From the Guidelines
Wellbutrin XL 150 mg is designed as an extended-release formulation, so 0% of the medication is absorbed into the bloodstream immediately. The extended-release technology ensures gradual absorption over 24 hours, with peak plasma concentrations typically occurring approximately 5 hours after administration 1. This controlled release mechanism is intentionally designed to provide steady blood levels throughout the day, reducing side effects and allowing for once-daily dosing. Some key points to consider about the pharmacokinetics of Wellbutrin XL include:
- The active ingredient, bupropion, is slowly released from the tablet matrix as it passes through the digestive system.

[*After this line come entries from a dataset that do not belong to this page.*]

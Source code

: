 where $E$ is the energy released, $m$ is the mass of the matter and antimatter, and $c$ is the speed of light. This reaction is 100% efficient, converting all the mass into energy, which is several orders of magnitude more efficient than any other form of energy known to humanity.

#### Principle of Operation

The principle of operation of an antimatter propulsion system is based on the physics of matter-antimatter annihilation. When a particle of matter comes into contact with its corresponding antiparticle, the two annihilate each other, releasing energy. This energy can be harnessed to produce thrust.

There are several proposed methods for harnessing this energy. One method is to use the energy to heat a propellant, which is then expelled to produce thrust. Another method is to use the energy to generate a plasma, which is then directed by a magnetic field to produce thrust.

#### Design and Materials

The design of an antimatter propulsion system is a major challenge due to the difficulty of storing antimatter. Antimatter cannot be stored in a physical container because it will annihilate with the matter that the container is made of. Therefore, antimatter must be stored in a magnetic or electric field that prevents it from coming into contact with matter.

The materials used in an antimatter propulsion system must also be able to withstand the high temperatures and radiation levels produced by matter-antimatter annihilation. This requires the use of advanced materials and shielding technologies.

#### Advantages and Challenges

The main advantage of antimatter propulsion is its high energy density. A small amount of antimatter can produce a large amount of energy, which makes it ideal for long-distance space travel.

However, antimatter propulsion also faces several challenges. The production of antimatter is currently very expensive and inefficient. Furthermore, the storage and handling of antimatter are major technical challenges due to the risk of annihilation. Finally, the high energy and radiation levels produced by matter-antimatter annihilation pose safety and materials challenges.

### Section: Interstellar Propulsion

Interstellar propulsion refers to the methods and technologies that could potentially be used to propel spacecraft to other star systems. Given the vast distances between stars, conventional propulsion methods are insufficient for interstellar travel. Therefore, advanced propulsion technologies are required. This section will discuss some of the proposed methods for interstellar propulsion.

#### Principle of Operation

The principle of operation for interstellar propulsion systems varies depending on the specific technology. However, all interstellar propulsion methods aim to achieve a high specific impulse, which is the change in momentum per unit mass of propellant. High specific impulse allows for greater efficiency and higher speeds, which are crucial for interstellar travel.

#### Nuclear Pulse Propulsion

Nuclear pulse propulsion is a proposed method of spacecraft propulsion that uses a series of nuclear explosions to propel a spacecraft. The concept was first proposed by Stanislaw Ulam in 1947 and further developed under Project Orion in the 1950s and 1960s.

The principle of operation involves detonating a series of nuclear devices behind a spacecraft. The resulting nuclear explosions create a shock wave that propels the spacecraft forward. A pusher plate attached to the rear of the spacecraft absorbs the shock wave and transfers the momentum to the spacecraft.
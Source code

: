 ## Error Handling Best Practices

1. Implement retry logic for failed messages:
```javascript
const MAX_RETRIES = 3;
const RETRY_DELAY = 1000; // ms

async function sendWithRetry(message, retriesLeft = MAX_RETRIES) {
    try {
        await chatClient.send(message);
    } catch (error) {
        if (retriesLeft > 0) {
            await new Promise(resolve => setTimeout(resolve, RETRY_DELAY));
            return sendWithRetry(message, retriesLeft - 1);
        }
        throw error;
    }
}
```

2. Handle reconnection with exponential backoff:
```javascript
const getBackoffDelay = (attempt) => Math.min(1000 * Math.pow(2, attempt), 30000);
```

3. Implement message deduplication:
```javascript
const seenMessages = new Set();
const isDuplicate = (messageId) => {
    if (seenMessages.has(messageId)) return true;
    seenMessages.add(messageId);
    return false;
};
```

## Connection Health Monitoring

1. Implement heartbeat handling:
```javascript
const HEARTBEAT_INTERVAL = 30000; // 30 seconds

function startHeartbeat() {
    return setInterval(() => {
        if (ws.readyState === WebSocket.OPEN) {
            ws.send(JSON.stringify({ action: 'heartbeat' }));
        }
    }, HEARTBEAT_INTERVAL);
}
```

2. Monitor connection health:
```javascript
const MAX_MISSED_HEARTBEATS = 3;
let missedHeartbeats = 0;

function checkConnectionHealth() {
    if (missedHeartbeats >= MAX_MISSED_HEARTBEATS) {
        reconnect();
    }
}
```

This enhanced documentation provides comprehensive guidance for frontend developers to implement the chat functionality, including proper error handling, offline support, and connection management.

- The gradual absorption profile differs significantly from immediate-release formulations of bupropion (such as Wellbutrin IR), which release the medication quickly and require multiple daily doses.
- According to the study by the agnp-tdm expert group consensus guidelines, the absorption of bupropion is good from the gastrointestinal tract, but the maximum plasma concentration is reached within a short time after administration (tmax of about 0.5 to 4 h) 1.
- The high first-pass metabolism of bupropion results in a systemic availability of 10%-70% 1, which affects the amount of medication that actually enters the bloodstream. The extended-release nature of Wellbutrin XL helps maintain consistent therapeutic levels while minimizing fluctuations that could lead to increased side effects or reduced efficacy.
From the Research
Absorption of Wellbutrin XL 150 mg
- The absorption of Wellbutrin XL 150 mg is prolonged compared to the immediate release (IR) and sustained release (SR) formulations, with a T(max) of approximately 5 hours 2.
- Bupropion is absorbed rapidly after single-dose oral administration, with peak plasma concentrations generally attained within 2 hours 3.
- However, there is no specific information available on the percentage of Wellbutrin XL 150 mg that gets absorbed in the bloodstream immediately.
- Bupropion undergoes extensive first-pass metabolism, which may affect its absorption and bioavailability 3.
- The pharmacokinetic properties of bupropion, including its absorption, metabolism, and elimination, can vary between individuals and may be influenced by factors such as age, medical illnesses, and potential drug interactions 2, 4.